[Stored data]
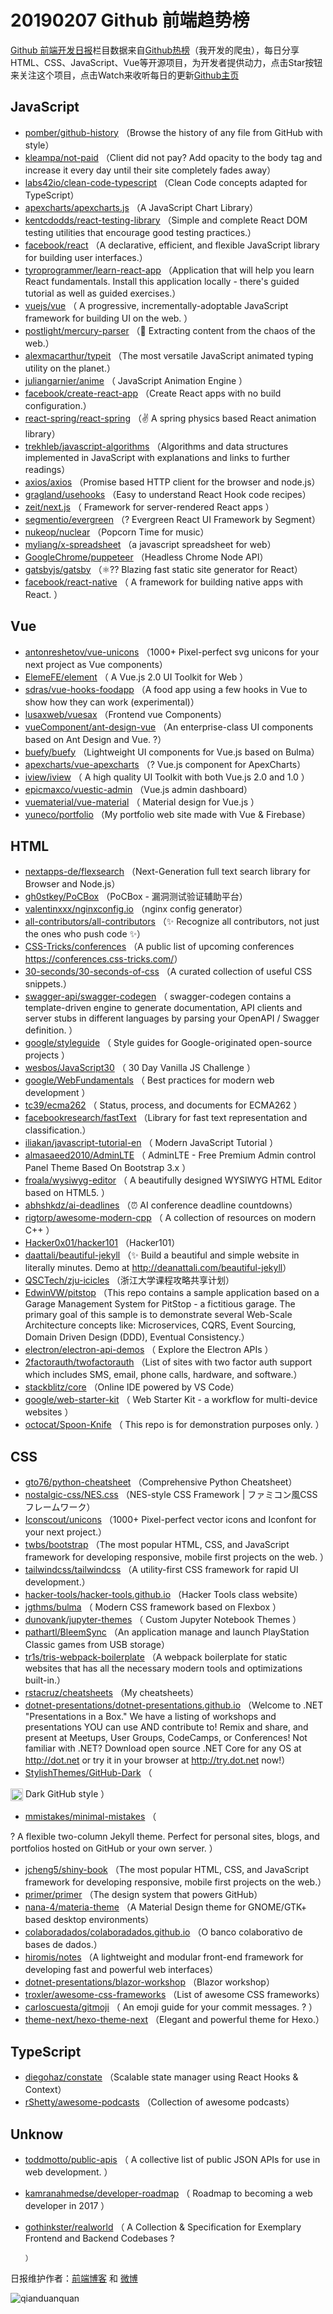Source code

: # 20190207 Github 前端趋势榜

[Github 前端开发日报](http://caibaojian.com/c/news)栏目数据来自[Github热榜](http://news.caibaojian.com/)（我开发的爬虫），每日分享HTML、CSS、JavaScript、Vue等开源项目，为开发者提供动力，点击Star按钮来关注这个项目，点击Watch来收听每日的更新[Github主页](https://github.com/kujian/githubTrending)
## JavaScript

* [pomber/github-history](https://github.com/pomber/github-history) （Browse the history of any file from GitHub with style）
* [kleampa/not-paid](https://github.com/kleampa/not-paid) （Client did not pay? Add opacity to the body tag and increase it every day until their site completely fades away）
* [labs42io/clean-code-typescript](https://github.com/labs42io/clean-code-typescript) （Clean Code concepts adapted for TypeScript）
* [apexcharts/apexcharts.js](https://github.com/apexcharts/apexcharts.js) （A JavaScript Chart Library）
* [kentcdodds/react-testing-library](https://github.com/kentcdodds/react-testing-library) （Simple and complete React DOM testing utilities that encourage good testing practices.）
* [facebook/react](https://github.com/facebook/react) （A declarative, efficient, and flexible JavaScript library for building user interfaces.）
* [tyroprogrammer/learn-react-app](https://github.com/tyroprogrammer/learn-react-app) （Application that will help you learn React fundamentals. Install this application locally - there's guided tutorial as well as guided exercises.）
* [vuejs/vue](https://github.com/vuejs/vue) （
        A progressive, incrementally-adoptable JavaScript framework for building UI on the web.
      ）
* [postlight/mercury-parser](https://github.com/postlight/mercury-parser) （&#x1f4dc; Extracting content from the chaos of the web.）
* [alexmacarthur/typeit](https://github.com/alexmacarthur/typeit) （The most versatile JavaScript animated typing utility on the planet.）
* [juliangarnier/anime](https://github.com/juliangarnier/anime) （
        JavaScript Animation Engine
      ）
* [facebook/create-react-app](https://github.com/facebook/create-react-app) （Create React apps with no build configuration.）
* [react-spring/react-spring](https://github.com/react-spring/react-spring) （✌️ A spring physics based React animation library）
* [trekhleb/javascript-algorithms](https://github.com/trekhleb/javascript-algorithms) （Algorithms and data structures implemented in JavaScript with explanations and links to further readings）
* [axios/axios](https://github.com/axios/axios) （Promise based HTTP client for the browser and node.js）
* [gragland/usehooks](https://github.com/gragland/usehooks) （Easy to understand React Hook code recipes）
* [zeit/next.js](https://github.com/zeit/next.js) （
        Framework for server-rendered React apps
      ）
* [segmentio/evergreen](https://github.com/segmentio/evergreen) （? Evergreen React UI Framework by Segment）
* [nukeop/nuclear](https://github.com/nukeop/nuclear) （Popcorn Time for music）
* [myliang/x-spreadsheet](https://github.com/myliang/x-spreadsheet) （a javascript spreadsheet for web）
* [GoogleChrome/puppeteer](https://github.com/GoogleChrome/puppeteer) （Headless Chrome Node API）
* [gatsbyjs/gatsby](https://github.com/gatsbyjs/gatsby) （⚛️?? Blazing fast static site generator for React）
* [facebook/react-native](https://github.com/facebook/react) （
        A framework for building native apps with React.
      ）

## Vue

* [antonreshetov/vue-unicons](https://github.com/antonreshetov/vue-unicons) （1000+ Pixel-perfect svg unicons for your next project as Vue components）
* [ElemeFE/element](https://github.com/ElemeFE/element) （
        A Vue.js 2.0 UI Toolkit for Web
      ）
* [sdras/vue-hooks-foodapp](https://github.com/sdras/vue-hooks-foodapp) （A food app using a few hooks in Vue to show how they can work (experimental)）
* [lusaxweb/vuesax](https://github.com/lusaxweb/vuesax) （Frontend vue Components）
* [vueComponent/ant-design-vue](https://github.com/vueComponent/ant-design-vue) （An enterprise-class UI components based on Ant Design and Vue. ?）
* [buefy/buefy](https://github.com/buefy/buefy) （Lightweight UI components for Vue.js based on Bulma）
* [apexcharts/vue-apexcharts](https://github.com/apexcharts/vue-apexcharts) （? Vue.js component for ApexCharts）
* [iview/iview](https://github.com/iview/iview) （
        A high quality UI Toolkit with both Vue.js 2.0 and 1.0
      ）
* [epicmaxco/vuestic-admin](https://github.com/epicmaxco/vuestic-admin) （Vue.js admin dashboard）
* [vuematerial/vue-material](https://github.com/vuematerial/vue-material) （
        Material design for Vue.js
      ）
* [yuneco/portfolio](https://github.com/yuneco/portfolio) （My portfolio web site made with Vue &amp; Firebase）

## HTML

* [nextapps-de/flexsearch](https://github.com/nextapps-de/flexsearch) （Next-Generation full text search library for Browser and Node.js）
* [gh0stkey/PoCBox](https://github.com/gh0stkey/PoCBox) （PoCBox - 漏洞测试验证辅助平台）
* [valentinxxx/nginxconfig.io](https://github.com/valentinxxx/nginxconfig.io) （nginx config generator）
* [all-contributors/all-contributors](https://github.com/all-contributors/all-contributors) （✨ Recognize all contributors, not just the ones who push code ✨）
* [CSS-Tricks/conferences](https://github.com/CSS-Tricks/conferences) （A public list of upcoming conferences <a href="https://conferences.css-tricks.com/" rel="nofollow">https://conferences.css-tricks.com/</a>）
* [30-seconds/30-seconds-of-css](https://github.com/30-seconds/30-seconds-of-css) （A curated collection of useful CSS snippets.）
* [swagger-api/swagger-codegen](https://github.com/swagger-api/swagger-codegen) （
        swagger-codegen contains a template-driven engine to generate documentation, API clients and server stubs in different languages by parsing your OpenAPI / Swagger definition.
      ）
* [google/styleguide](https://github.com/google/styleguide) （
        Style guides for Google-originated open-source projects
      ）
* [wesbos/JavaScript30](https://github.com/wesbos/JavaScript30) （
        30 Day Vanilla JS Challenge
      ）
* [google/WebFundamentals](https://github.com/google/WebFundamentals) （
        Best practices for modern web development
      ）
* [tc39/ecma262](https://github.com/tc39/ecma262) （
        Status, process, and documents for ECMA262
      ）
* [facebookresearch/fastText](https://github.com/facebookresearch/fastText) （Library for fast text representation and classification.）
* [iliakan/javascript-tutorial-en](https://github.com/iliakan/javascript-tutorial-en) （
        Modern JavaScript Tutorial 
      ）
* [almasaeed2010/AdminLTE](https://github.com/almasaeed2010/AdminLTE) （
        AdminLTE - Free Premium Admin control Panel Theme Based On Bootstrap 3.x
      ）
* [froala/wysiwyg-editor](https://github.com/froala/wysiwyg-editor) （
        A beautifully designed WYSIWYG HTML Editor based on HTML5.
      ）
* [abhshkdz/ai-deadlines](https://github.com/abhshkdz/ai-deadlines) （⏰ AI conference deadline countdowns）
* [rigtorp/awesome-modern-cpp](https://github.com/rigtorp/awesome-modern-cpp) （
        A collection of resources on modern C++
      ）
* [Hacker0x01/hacker101](https://github.com/Hacker0x01/hacker101) （Hacker101）
* [daattali/beautiful-jekyll](https://github.com/daattali/beautiful-jekyll) （✨ Build a beautiful and simple website in literally minutes. Demo at <a href="http://deanattali.com/beautiful-jekyll" rel="nofollow">http://deanattali.com/beautiful-jekyll</a>）
* [QSCTech/zju-icicles](https://github.com/QSCTech/zju-icicles) （浙江大学课程攻略共享计划）
* [EdwinVW/pitstop](https://github.com/EdwinVW/pitstop) （This repo contains a sample application based on a Garage Management System for PitStop - a fictitious garage. The primary goal of this sample is to demonstrate several Web-Scale Architecture concepts like: Microservices, CQRS, Event Sourcing, Domain Driven Design (DDD), Eventual Consistency.）
* [electron/electron-api-demos](https://github.com/electron/electron-api-demos) （
        Explore the Electron APIs
      ）
* [2factorauth/twofactorauth](https://github.com/2factorauth/twofactorauth) （List of sites with two factor auth support which includes SMS, email, phone calls, hardware, and software.）
* [stackblitz/core](https://github.com/stackblitz/core) （Online IDE powered by VS Code）
* [google/web-starter-kit](https://github.com/google/web-starter-kit) （
        Web Starter Kit - a workflow for multi-device websites
      ）
* [octocat/Spoon-Knife](https://github.com/octocat/Spoon-Knife) （
        This repo is for demonstration purposes only.
      ）

## CSS

* [gto76/python-cheatsheet](https://github.com/gto76/python-cheatsheet) （Comprehensive Python Cheatsheet）
* [nostalgic-css/NES.css](https://github.com/nostalgic-css/NES.css) （NES-style CSS Framework | ファミコン風CSSフレームワーク）
* [Iconscout/unicons](https://github.com/Iconscout/unicons) （1000+ Pixel-perfect vector icons and Iconfont for your next project.）
* [twbs/bootstrap](https://github.com/twbs/bootstrap) （The most popular HTML, CSS, and JavaScript framework for developing responsive, mobile first projects on the web.
      ）
* [tailwindcss/tailwindcss](https://github.com/tailwindcss/tailwindcss) （A utility-first CSS framework for rapid UI development.）
* [hacker-tools/hacker-tools.github.io](https://github.com/hacker-tools/hacker-tools.github.io) （Hacker Tools class website）
* [jgthms/bulma](https://github.com/jgthms/bulma) （
        Modern CSS framework based on Flexbox
      ）
* [dunovank/jupyter-themes](https://github.com/dunovank/jupyter-themes) （
        Custom Jupyter Notebook Themes
      ）
* [pathartl/BleemSync](https://github.com/pathartl/BleemSync) （An application manage and launch PlayStation Classic games from USB storage）
* [tr1s/tris-webpack-boilerplate](https://github.com/tr1s/tris-webpack-boilerplate) （A webpack boilerplate for static websites that has all the necessary modern tools and optimizations built-in.）
* [rstacruz/cheatsheets](https://github.com/rstacruz/cheatsheets) （My cheatsheets）
* [dotnet-presentations/dotnet-presentations.github.io](https://github.com/dotnet-presentations/dotnet-presentations.github.io) （Welcome to .NET "Presentations in a Box." We have a listing of workshops and presentations YOU can use AND contribute to! Remix and share, and present at Meetups, User Groups, CodeCamps, or Conferences! Not familiar with .NET? Download open source .NET Core for any OS at <a href="http://dot.net" rel="nofollow">http://dot.net</a> or try it in your browser at <a href="http://try.dot.net" rel="nofollow">http://try.dot.net</a> now!）
* [StylishThemes/GitHub-Dark](https://github.com/StylishThemes/GitHub-Dark) （
        
<img class="emoji" title=":octocat:" alt=":octocat:" src="https://assets-cdn.github.com/images/icons/emoji/octocat.png" height="20" width="20" align="absmiddle"> Dark GitHub style
      ）
* [mmistakes/minimal-mistakes](https://github.com/mmistakes/minimal-mistakes) （
        
? A flexible two-column Jekyll theme. Perfect for personal sites, blogs, and portfolios hosted on GitHub or your own server.
      ）
* [jcheng5/shiny-book](https://github.com/jcheng5/shiny-book) （The most popular HTML, CSS, and JavaScript framework for developing responsive, mobile first projects on the web.）
* [primer/primer](https://github.com/primer/primer) （The design system that powers GitHub）
* [nana-4/materia-theme](https://github.com/nana-4/materia-theme) （A Material Design theme for GNOME/GTK+ based desktop environments）
* [colaboradados/colaboradados.github.io](https://github.com/colaboradados/colaboradados.github.io) （O banco colaborativo de bases de dados.）
* [hiromis/notes](https://github.com/hiromis/notes) （A lightweight and modular front-end framework for developing fast and powerful web interfaces）
* [dotnet-presentations/blazor-workshop](https://github.com/dotnet-presentations/blazor-workshop) （Blazor workshop）
* [troxler/awesome-css-frameworks](https://github.com/troxler/awesome-css-frameworks) （List of awesome CSS frameworks）
* [carloscuesta/gitmoji](https://github.com/carloscuesta/gitmoji) （
        An emoji guide for your commit messages. ? 
      ）
* [theme-next/hexo-theme-next](https://github.com/theme-next/hexo-theme-next) （Elegant and powerful theme for Hexo.）

## TypeScript

* [diegohaz/constate](https://github.com/diegohaz/constate) （Scalable state manager using React Hooks &amp; Context）
* [rShetty/awesome-podcasts](https://github.com/rShetty/awesome-podcasts) （Collection of awesome podcasts）

## Unknow

* [toddmotto/public-apis](https://github.com/toddmotto/public-apis) （
        A collective list of public JSON APIs for use in web development.
      ）
* [kamranahmedse/developer-roadmap](https://github.com/kamranahmedse/developer-roadmap) （
        Roadmap to becoming a web developer in 2017
      ）
* [gothinkster/realworld](https://github.com/gothinkster/realworld) （
        A Collection &amp; Specification for Exemplary Frontend and Backend Codebases ?

      ）


日报维护作者：[前端博客](http://caibaojian.com/) 和 [微博](http://caibaojian.com/go/weibo)

![qianduanquan](https://user-images.githubusercontent.com/3055447/38468989-651132ac-3b80-11e8-8e6b-15122322a9d7.png)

#### EXERCISE BRIEF:
Look above for the line holding "to further readings）", then set down exactly that line and every line after it up to and including the line holding "Hook code recipes）", with nothing else.

#### YOUR SOLUTION:
* [trekhleb/javascript-algorithms](https://github.com/trekhleb/javascript-algorithms) （Algorithms and data structures implemented in JavaScript with explanations and links to further readings）
* [axios/axios](https://github.com/axios/axios) （Promise based HTTP client for the browser and node.js）
* [gragland/usehooks](https://github.com/gragland/usehooks) （Easy to understand React Hook code recipes）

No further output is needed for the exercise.